### Dataset extract
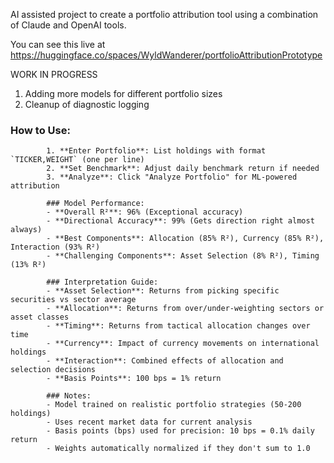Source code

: AI assisted project to create a portfolio attribution tool using a combination of Claude and OpenAI tools. 

You can see this live at https://huggingface.co/spaces/WyldWanderer/portfolioAttributionPrototype

WORK IN PROGRESS
1. Adding more models for different portfolio sizes
2. Cleanup of diagnostic logging

### How to Use:
            1. **Enter Portfolio**: List holdings with format `TICKER,WEIGHT` (one per line)
            2. **Set Benchmark**: Adjust daily benchmark return if needed  
            3. **Analyze**: Click "Analyze Portfolio" for ML-powered attribution
            
            ### Model Performance:
            - **Overall R²**: 96% (Exceptional accuracy)
            - **Directional Accuracy**: 99% (Gets direction right almost always)
            - **Best Components**: Allocation (85% R²), Currency (85% R²), Interaction (93% R²)
            - **Challenging Components**: Asset Selection (8% R²), Timing (13% R²)
            
            ### Interpretation Guide:
            - **Asset Selection**: Returns from picking specific securities vs sector average
            - **Allocation**: Returns from over/under-weighting sectors or asset classes  
            - **Timing**: Returns from tactical allocation changes over time
            - **Currency**: Impact of currency movements on international holdings
            - **Interaction**: Combined effects of allocation and selection decisions
            - **Basis Points**: 100 bps = 1% return
            
            ### Notes:
            - Model trained on realistic portfolio strategies (50-200 holdings)
            - Uses recent market data for current analysis
            - Basis points (bps) used for precision: 10 bps = 0.1% daily return
            - Weights automatically normalized if they don't sum to 1.0
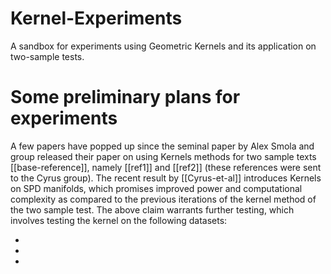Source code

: # Kernel-Experiments
A sandbox for experiments using Geometric Kernels and its application on two-sample tests.

# Some preliminary plans for experiments

A few papers have popped up since the seminal paper by Alex Smola and group released their paper on using Kernels methods for two sample texts [[base-reference]], namely [[ref1]] and [[ref2]] (these references were sent to the Cyrus group). The recent result by [[Cyrus-et-al]] introduces Kernels on SPD manifolds, which promises improved power and computational complexity as compared to the previous iterations of the kernel method of the two sample test. The above claim warrants further testing, which involves testing the kernel on the following datasets: 

- 
- 
- 
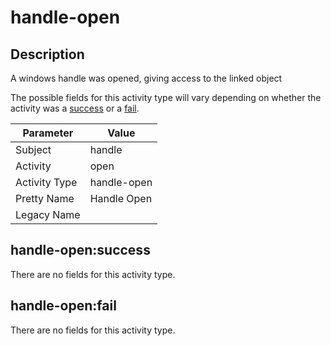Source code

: handle-open
===========

Description
-----------
A windows handle was opened, giving access to the linked object

The possible fields for this activity type will vary depending on whether the activity was a [success](#handle-opensuccess) or a [fail](#handle-openfail).

| Parameter     | Value       |
| ------------- | ----------- |
| Subject       | handle      |
| Activity      | open        |
| Activity Type | handle-open |
| Pretty Name   | Handle Open |
| Legacy Name   |             |

handle-open:success
-------------------

There are no fields for this activity type.


handle-open:fail
----------------

There are no fields for this activity type.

### Your assignment
Print only the lines from the opening line of the listing to the line containing "- **Overall R²**: 96%", inclusive, exactly as they appear and without pictures.

### Exercise output
Source code

: AI assisted project to create a portfolio attribution tool using a combination of Claude and OpenAI tools. 

You can see this live at https://huggingface.co/spaces/WyldWanderer/portfolioAttributionPrototype

WORK IN PROGRESS
1. Adding more models for different portfolio sizes
2. Cleanup of diagnostic logging

### How to Use:
            1. **Enter Portfolio**: List holdings with format `TICKER,WEIGHT` (one per line)
            2. **Set Benchmark**: Adjust daily benchmark return if needed  
            3. **Analyze**: Click "Analyze Portfolio" for ML-powered attribution
            
            ### Model Performance:
            - **Overall R²**: 96% (Exceptional accuracy)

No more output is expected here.